Aos 60 anos, pela segunda vez, Carlos Mendes fez-se à estrada, a pé, com a mulher e os filhos, fugindo, dia e noite, da aldeia de Natuco para Chiúre, onde chegou há dois dias. Hoje recebeu finalmente comida e outro apoio para a família.

"Recebi estes baldes, com arroz, esteiras, muito obrigado", repetia, sublinhando as crianças que esperam para comer na sua tenda improvisada no recreio.

"Não sei, pelo menos uma semana há-de chegar. Agradeço muito bem, porque deixamos lá [na aldeia] ervilha, mandioca, milho (...) Esse milho não sei se comeram ou não [os terroristas que atacaram], porque tem muitos ladrões aí", dizia, assumindo: "Hei de voltar, o que fazer.

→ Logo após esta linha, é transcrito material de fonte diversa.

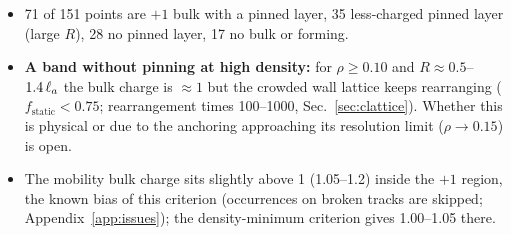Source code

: \begin{itemize}
  \item 71 of 151 points are $+1$ bulk with a pinned layer, 35 less-charged pinned layer (large $R$), 28 no pinned layer, 17 no bulk or forming.
  \item \textbf{A band without pinning at high density:} for $\rho\ge0.10$ and $R\approx0.5$--$1.4\,\la$ the bulk charge is $\approx1$ but the
        crowded wall lattice keeps rearranging ($f_\mathrm{static}<0.75$; rearrangement times 100--1000, Sec.~\ref{sec:clattice}). Whether this
        is physical or due to the anchoring approaching its resolution limit ($\rho\to0.15$) is open.
  \item The mobility bulk charge sits slightly above 1 (1.05--1.2) inside the $+1$ region, the known bias of this criterion
        (occurrences on broken tracks are skipped; Appendix~\ref{app:issues}); the density-minimum criterion gives 1.00--1.05 there.
\end{itemize}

Lá tenho bananeiras, minha machamba e cajueiros, cana de açúcar".

Apesar do sofrimento, o alívio é por não ter perdido ninguém, no ataque nem na caminhada, como tantas outras famílias que fizeram o mesmo.

"No ano passado fugimos todos para aqui, mas já tínhamos voltado para casa. Esta é a segunda vez", desabafa, antes de voltar à família, com a boa nova da comida.